Mechanix Fast fit insulated winter gloves are suitable for gun handling and shooting.
A good option is slightly insulated gloves that you use when shooting and thicker mittens for taking a break to heat your fingers. Another solid option is the Särmä TST L1 merino wool liner gloves and on top of them thin gloves, such as Mechanix Originals, BW combat gloves, or something else that fits your hand like a glove. The best way to find the perfect size is to try things out. If you use liner gloves underneath, pick a size bigger for the top glove than what you wear in the summer.
Särmä TST L1 Liner Gloves under Mechanix Originals.
You can also boost thicker mittens with hand warmers. When you manage to revive your frozen sausages, you can carry out another successful drill.
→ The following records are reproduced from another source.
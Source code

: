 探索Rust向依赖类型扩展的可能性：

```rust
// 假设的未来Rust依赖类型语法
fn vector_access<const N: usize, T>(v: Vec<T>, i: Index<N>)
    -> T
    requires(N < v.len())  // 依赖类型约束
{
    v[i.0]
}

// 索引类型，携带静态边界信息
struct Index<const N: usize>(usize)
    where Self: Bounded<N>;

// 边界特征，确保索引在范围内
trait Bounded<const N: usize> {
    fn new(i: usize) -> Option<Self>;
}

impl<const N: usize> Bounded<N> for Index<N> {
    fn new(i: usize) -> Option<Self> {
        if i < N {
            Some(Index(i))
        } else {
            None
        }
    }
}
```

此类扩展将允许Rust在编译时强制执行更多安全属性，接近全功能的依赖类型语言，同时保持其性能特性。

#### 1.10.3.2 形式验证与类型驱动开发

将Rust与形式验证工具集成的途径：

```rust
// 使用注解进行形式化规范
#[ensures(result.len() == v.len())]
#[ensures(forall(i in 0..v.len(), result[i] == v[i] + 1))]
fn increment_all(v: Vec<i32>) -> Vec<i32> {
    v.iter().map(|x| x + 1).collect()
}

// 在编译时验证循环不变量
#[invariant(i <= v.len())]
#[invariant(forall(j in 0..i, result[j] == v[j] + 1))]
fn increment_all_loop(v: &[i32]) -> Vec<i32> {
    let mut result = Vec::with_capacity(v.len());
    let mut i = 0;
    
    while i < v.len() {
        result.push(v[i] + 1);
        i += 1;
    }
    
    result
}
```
When you have a proper Finnish winter it is especially important to pace the training sessions so that you have enough time to defrost your fingers. That will yield a better learning experience than shambling forward like a frost zombie.
You should take along several pairs of gloves. If the weather is wet and cold, the gloves will get soaked at some point, and this will lead to frozen fingers, which you can avoid with an extra pair or two.
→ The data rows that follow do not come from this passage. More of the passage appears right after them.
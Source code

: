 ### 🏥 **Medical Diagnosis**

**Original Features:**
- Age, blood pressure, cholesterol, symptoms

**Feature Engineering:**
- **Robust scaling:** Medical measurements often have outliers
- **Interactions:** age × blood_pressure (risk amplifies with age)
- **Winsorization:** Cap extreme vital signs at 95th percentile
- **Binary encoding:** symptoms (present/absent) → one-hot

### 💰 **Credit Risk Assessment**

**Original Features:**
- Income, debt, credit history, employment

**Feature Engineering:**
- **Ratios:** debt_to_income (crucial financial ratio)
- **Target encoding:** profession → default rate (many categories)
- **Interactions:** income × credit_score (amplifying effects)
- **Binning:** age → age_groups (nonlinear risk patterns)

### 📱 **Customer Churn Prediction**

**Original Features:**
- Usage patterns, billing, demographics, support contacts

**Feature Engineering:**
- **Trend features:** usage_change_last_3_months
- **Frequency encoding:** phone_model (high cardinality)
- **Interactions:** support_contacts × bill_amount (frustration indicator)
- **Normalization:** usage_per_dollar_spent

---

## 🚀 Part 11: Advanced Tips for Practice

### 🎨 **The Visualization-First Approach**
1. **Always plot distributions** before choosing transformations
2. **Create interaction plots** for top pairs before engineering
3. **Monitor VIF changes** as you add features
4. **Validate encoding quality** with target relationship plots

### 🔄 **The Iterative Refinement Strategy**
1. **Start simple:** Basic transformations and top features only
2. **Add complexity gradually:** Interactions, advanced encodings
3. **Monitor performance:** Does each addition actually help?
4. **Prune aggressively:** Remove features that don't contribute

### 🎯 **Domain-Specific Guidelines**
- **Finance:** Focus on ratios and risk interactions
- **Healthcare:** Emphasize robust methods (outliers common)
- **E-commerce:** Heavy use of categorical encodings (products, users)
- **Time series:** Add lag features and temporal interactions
The next thing is probably self-evident but let’s mention it anyway. When it is really cold, you should not caress cold metal with bare hands. If you are really unlucky, it may lead to frostbites and amputation.
When your feet are cold, everything sucks
Footwear choices are all about balancing between agility and warmth. Thick moon boots with six pairs of wool socks are surely warm but you will move as gracefully as a swamp troll. The main thing is to choose boots that keep you operational and enable you to train properly. Layering is also important in footwear choices. Use liner socks that transfer moisture away from your feet. Then put a thicker sock on top for warmth.
With proper socks, Lowa Z-8N GTX - Särmä TST M19 combat boots also work in wintery training.Merino wool is the best option in sock selection. Finally, properly sized boots protect you from hostile elements. Too tight boots will once again lead to frostbites and amputations. Because winter is often slippery, your boots should have a good grip. If the whole place is an ice rink, you might want to add some spikes.
Snow and your gear selection
Your shooting sports and training style dictate to some extent the gear you have. However, when it comes to winter training, your gear should be such that you can use it with gloves on. The most critical items, such as your gun and the first aid gear, need to be protected from the elements.
In case you are training in a blizzard and you need to crawl around or shoot from a prone position, you should definitely have a more closed holster so that your pistol isn’t covered in snow when you pull it out. This rarely leads to anything dangerous but it can still ruin your drill if the sights are full of snow. Open magazine pouches can also scoop in some snow when you are crawling here and there. It is good to monitor what kind of snow mountains you create with your maneuvers and clear away the worst ones to avoid possible problems.
Many people hang an unprotected tourniquet on an elastic band or something similar. However, snow can easily cling on to Velcro and interfere with the functionality. If the conditions are very snowy, a good option is to slip the tourniquet in a pouch designed for carrying such a thing.
Other useful stuff for winter training:
- Some sort of a light. Darkness will consume us all at some point, and even if the shooting range has lights, there will always be a dark corner here and there.
- A thermos and something hot to drink. It boosts your morale and warms you up. Also takes care of hydration.
- Snow shovel. You might need to dig for the targets or something else from underneath the snow.
- A small bag of gravel. The range can be very slippery, and slipping and sliding here and there can be distracting. With a few handfuls of gravel you can at least create a small stage where you can safely train changing your position.
You should really embrace winter training and find out what works for you. Even if the weather is challenging, training is fun, warm, and safe as long as you have gear that works. Good shooting!